Call for participation: British Council-Newton Fund workshop in Mexico City
Producing and contesting urban marginality: Speculation, public space and social movements in the neoliberal city
Universidad La Salle, Mexico City
From Tuesday 12 to Friday 15 July 2016 (inclusive)
The workshop is coordinated by Julie Cupples (University of Edinburgh) and Mario López González Garza (Universidad La Salle) with contributions from mentors Tom Slater (University of Edinburgh) and Antonio Gallardo (Universidad La Salle)
We are now inviting Early Career Researchers from the UK and Mexico to apply to attend this workshop. Travel (up to a maximum of £1000 for UK-based and £150 for Mexican-based researchers) and accommodation expenses (up to a maximum of £320) will be covered by the Newton Researcher Links programme. The application form, available here, must be submitted to email@example.com before the deadline of 11 April 2016.
In Mexico City, as in many other large cities worldwide, contemporary modes of urban governance have overwhelmingly benefited affluent populations and widened social inequalities. Disinvestment from social housing and rent-seeking developments by real estate companies and land speculators have resulted in the displacement of low-income populations to the urban periphery. Public social spaces have been eliminated to make way for luxury apartments and business interests. Low-income neighbourhoods are often stigmatized by dominant social forces to justify their demolition. The urban poor have however negotiated and resisted these developments in a range of ways. Our workshop seeks to explore these urban dynamics in Mexico City and beyond, looking at the material and symbolic mechanisms through which urban marginality is produced and contested. It seeks to understand how things might be otherwise, how the city might be geared towards more inclusive forms of belonging and citizenship.
We seek to chart the ways in which processes of urban transformation are enacted both materially and symbolically and the impacts these processes have on the urban poor. We will also explore the urban struggles that result from these impacts. We are especially interested in discussions that are focused on linking the macrodeterminants of urban political economy to the life options and strategies of the poor at ground level. This would provide propitious terrain for reformulating from ‘below’, in empirical terms, the labels, discourses and categories imposed from ‘above’ that have been shown in scholarship to have corrosive consequences. Drawing on these insights, we hope to produce a series of recommendations for stakeholders with a view to producing a more inclusive city where the social, economic and cultural needs of marginalised people become a central principle according to which the restructuring of urban space occurs.

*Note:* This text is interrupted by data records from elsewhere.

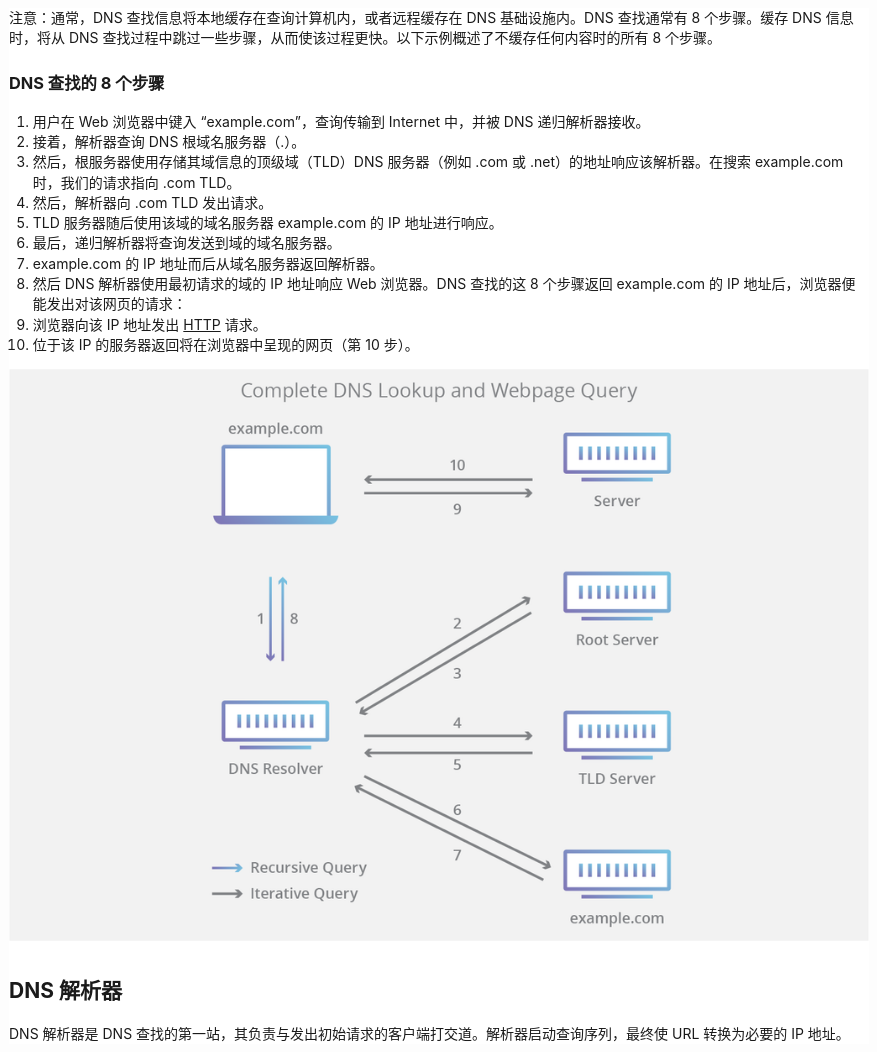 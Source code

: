 注意：通常，DNS 查找信息将本地缓存在查询计算机内，或者远程缓存在 DNS 基础设施内。DNS 查找通常有 8 个步骤。缓存 DNS 信息时，将从 DNS 查找过程中跳过一些步骤，从而使该过程更快。以下示例概述了不缓存任何内容时的所有 8 个步骤。

### DNS 查找的 8 个步骤

1. 用户在 Web 浏览器中键入 “example.com”，查询传输到 Internet 中，并被 DNS 递归解析器接收。
2. 接着，解析器查询 DNS 根域名服务器（.）。
3. 然后，根服务器使用存储其域信息的顶级域（TLD）DNS 服务器（例如 .com 或 .net）的地址响应该解析器。在搜索 example.com 时，我们的请求指向 .com TLD。
4. 然后，解析器向 .com TLD 发出请求。
5. TLD 服务器随后使用该域的域名服务器 example.com 的 IP 地址进行响应。
6. 最后，递归解析器将查询发送到域的域名服务器。
7. example.com 的 IP 地址而后从域名服务器返回解析器。
8. 然后 DNS 解析器使用最初请求的域的 IP 地址响应 Web 浏览器。DNS 查找的这 8 个步骤返回 example.com 的 IP 地址后，浏览器便能发出对该网页的请求：
9.  浏览器向该 IP 地址发出 [HTTP](https://www.cloudflare.com/learning/ddos/glossary/hypertext-transfer-protocol-http/) 请求。
10.  位于该 IP 的服务器返回将在浏览器中呈现的网页（第 10 步）。

![](../../../Extras/Media/Images/202202081650807.png)


## DNS 解析器

DNS 解析器是 DNS 查找的第一站，其负责与发出初始请求的客户端打交道。解析器启动查询序列，最终使 URL 转换为必要的 IP 地址。
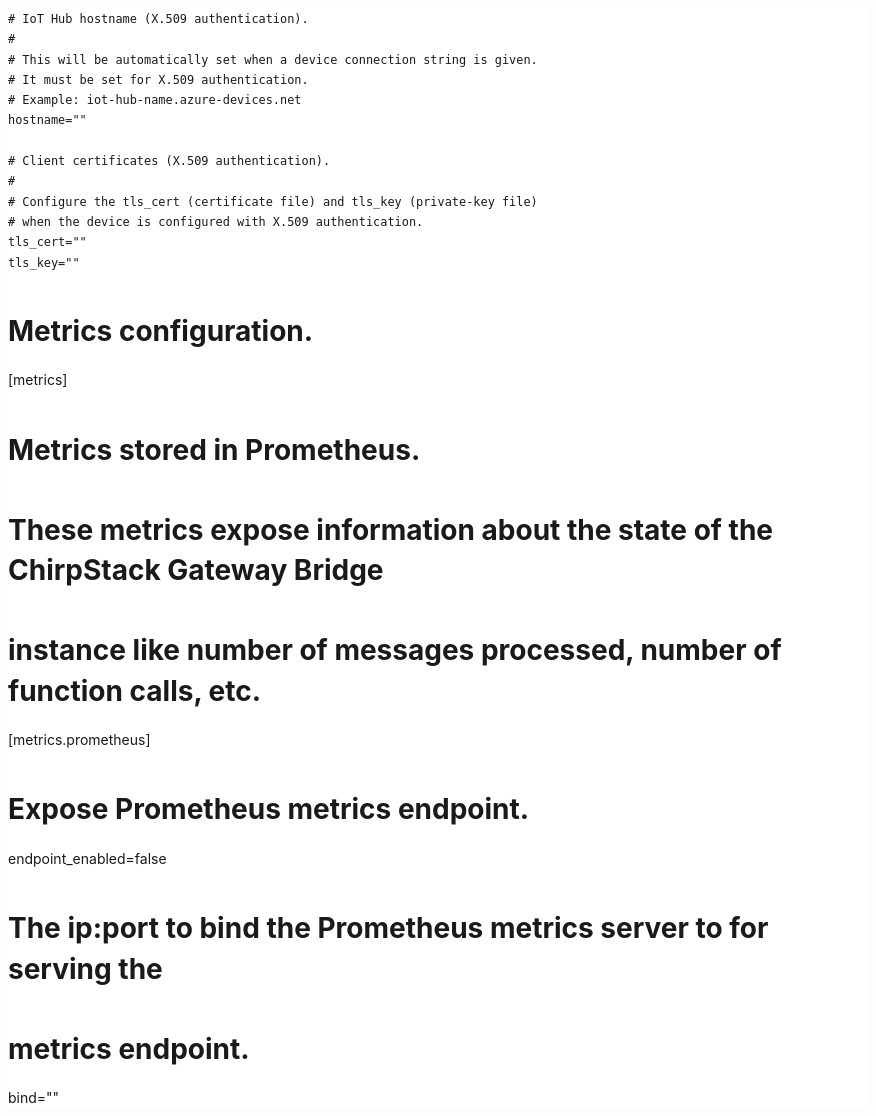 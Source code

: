     # IoT Hub hostname (X.509 authentication).
    #
    # This will be automatically set when a device connection string is given.
    # It must be set for X.509 authentication.
    # Example: iot-hub-name.azure-devices.net
    hostname=""

    # Client certificates (X.509 authentication).
    #
    # Configure the tls_cert (certificate file) and tls_key (private-key file)
    # when the device is configured with X.509 authentication.
    tls_cert=""
    tls_key=""


# Metrics configuration.
[metrics]

  # Metrics stored in Prometheus.
  #
  # These metrics expose information about the state of the ChirpStack Gateway Bridge
  # instance like number of messages processed, number of function calls, etc.
  [metrics.prometheus]
  # Expose Prometheus metrics endpoint.
  endpoint_enabled=false

  # The ip:port to bind the Prometheus metrics server to for serving the
  # metrics endpoint.
  bind=""
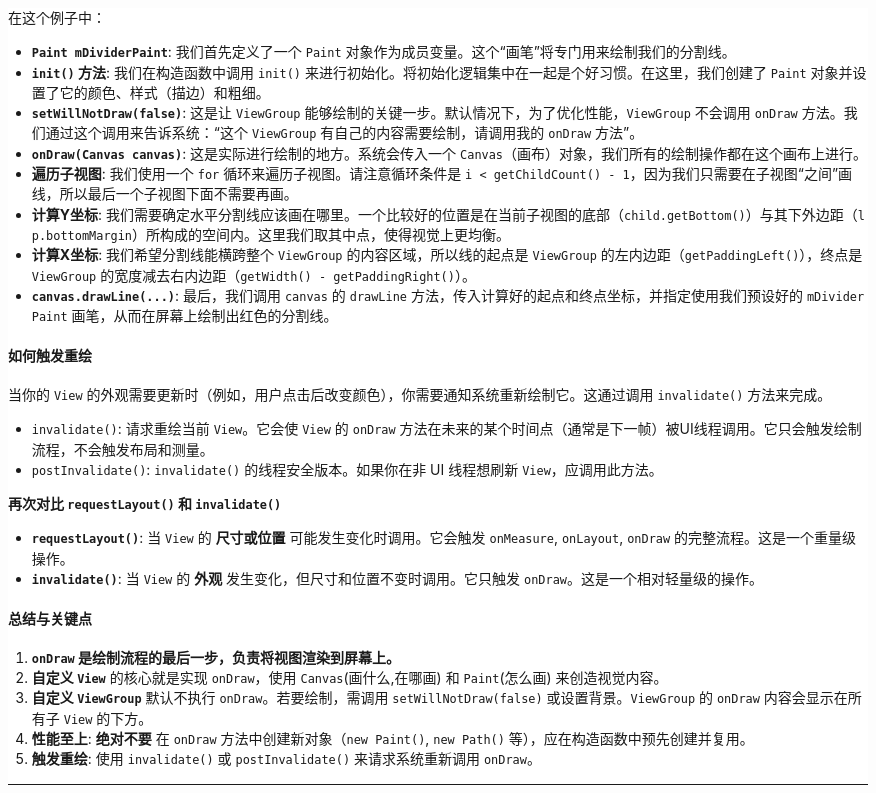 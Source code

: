 


在这个例子中：



- **`Paint mDividerPaint`**: 我们首先定义了一个 `Paint` 对象作为成员变量。这个“画笔”将专门用来绘制我们的分割线。
- **`init()` 方法**: 我们在构造函数中调用 `init()` 来进行初始化。将初始化逻辑集中在一起是个好习惯。在这里，我们创建了 `Paint` 对象并设置了它的颜色、样式（描边）和粗细。
- **`setWillNotDraw(false)`**: 这是让 `ViewGroup` 能够绘制的关键一步。默认情况下，为了优化性能，`ViewGroup` 不会调用 `onDraw` 方法。我们通过这个调用来告诉系统：“这个 `ViewGroup` 有自己的内容需要绘制，请调用我的 `onDraw` 方法”。
- **`onDraw(Canvas canvas)`**: 这是实际进行绘制的地方。系统会传入一个 `Canvas`（画布）对象，我们所有的绘制操作都在这个画布上进行。
- **遍历子视图**: 我们使用一个 `for` 循环来遍历子视图。请注意循环条件是 `i < getChildCount() - 1`，因为我们只需要在子视图“之间”画线，所以最后一个子视图下面不需要再画。
- **计算Y坐标**: 我们需要确定水平分割线应该画在哪里。一个比较好的位置是在当前子视图的底部（`child.getBottom()`）与其下外边距（`lp.bottomMargin`）所构成的空间内。这里我们取其中点，使得视觉上更均衡。
- **计算X坐标**: 我们希望分割线能横跨整个 `ViewGroup` 的内容区域，所以线的起点是 `ViewGroup` 的左内边距（`getPaddingLeft()`），终点是 `ViewGroup` 的宽度减去右内边距（`getWidth() - getPaddingRight()`）。
- **`canvas.drawLine(...)`**: 最后，我们调用 `canvas` 的 `drawLine` 方法，传入计算好的起点和终点坐标，并指定使用我们预设好的 `mDividerPaint` 画笔，从而在屏幕上绘制出红色的分割线。

#### 如何触发重绘



当你的 `View` 的外观需要更新时（例如，用户点击后改变颜色），你需要通知系统重新绘制它。这通过调用 `invalidate()` 方法来完成。

- `invalidate()`: 请求重绘当前 `View`。它会使 `View` 的 `onDraw` 方法在未来的某个时间点（通常是下一帧）被UI线程调用。它只会触发绘制流程，不会触发布局和测量。
- `postInvalidate()`: `invalidate()` 的线程安全版本。如果你在非 UI 线程想刷新 `View`，应调用此方法。

**再次对比 `requestLayout()` 和 `invalidate()`**

- **`requestLayout()`**: 当 `View` 的 **尺寸或位置** 可能发生变化时调用。它会触发 `onMeasure`, `onLayout`, `onDraw` 的完整流程。这是一个重量级操作。
- **`invalidate()`**: 当 `View` 的 **外观** 发生变化，但尺寸和位置不变时调用。它只触发 `onDraw`。这是一个相对轻量级的操作。



#### 总结与关键点



1. **`onDraw` 是绘制流程的最后一步，负责将视图渲染到屏幕上。**
2. **自定义 `View`** 的核心就是实现 `onDraw`，使用 `Canvas`(画什么,在哪画) 和 `Paint`(怎么画) 来创造视觉内容。
3. **自定义 `ViewGroup`** 默认不执行 `onDraw`。若要绘制，需调用 `setWillNotDraw(false)` 或设置背景。`ViewGroup` 的 `onDraw` 内容会显示在所有子 `View` 的下方。
4. **性能至上**: **绝对不要** 在 `onDraw` 方法中创建新对象（`new Paint()`, `new Path()` 等），应在构造函数中预先创建并复用。
5. **触发重绘**: 使用 `invalidate()` 或 `postInvalidate()` 来请求系统重新调用 `onDraw`。



---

The workshops will provide a unique opportunity for sharing research expertise and networking. During the workshops early career researchers will have the opportunity to present their research in the form of a short oral presentation and discuss this with established researchers from the UK and Mexico. The workshop will also include a field trip to a number of marginal and irregular settlements in Mexico City to interact with artists and community leaders. There will be a focus on building up links for future collaborations and participants selected on the basis of their research potential and ability to build longer term links. We will for example partner UK and Mexican researchers to co-author a book chapter for a published anthology after the workshop is completed.
We are seeking researchers who are working on questions of urban marginality in cities in Mexico or elsewhere in the world. We are particularly interested in scholars who have built close relationships with urban social movements or with communities in irregular settlements or those facing eviction or displacement.
Researchers must be conducting research on urban marginality in Mexico or other cities in the world and are interested in sharing insights from diverse geographical locations. Applications must be submitted before the above deadline.
Participants must be early career researchers: Early Career Researchers are defined as holding a PhD (or having equivalent research experience) and having up to 10 years post-PhD (or equivalent) research experience.
Participants must have a research or academic position (either a permanent post, research contract, or teaching/research fellowship etc) at a recognised research institution either in the UK or in Mexico.
Applicants must be willing to contribute a co-authored book chapter to the anthology that will result from the workshop. Support will be provided by the workshop coordinators and mentors. The language of the workshop will be in English, so all participants must be able to work in English, but allowances will be made for non-native English speakers. UK participants with some Spanish fluency will be particularly welcome.
Experience and relevance of the applicant’s research area to the workshop
Motivation and contribution to the aims of the workshop
Description of the long term impact expected through the participation in the workshop
Ability to disseminate workshop’s outcomes
Notification of results:
Applicants will be notified by email no more than two months prior to the workshop and hopefully no later than 25 April.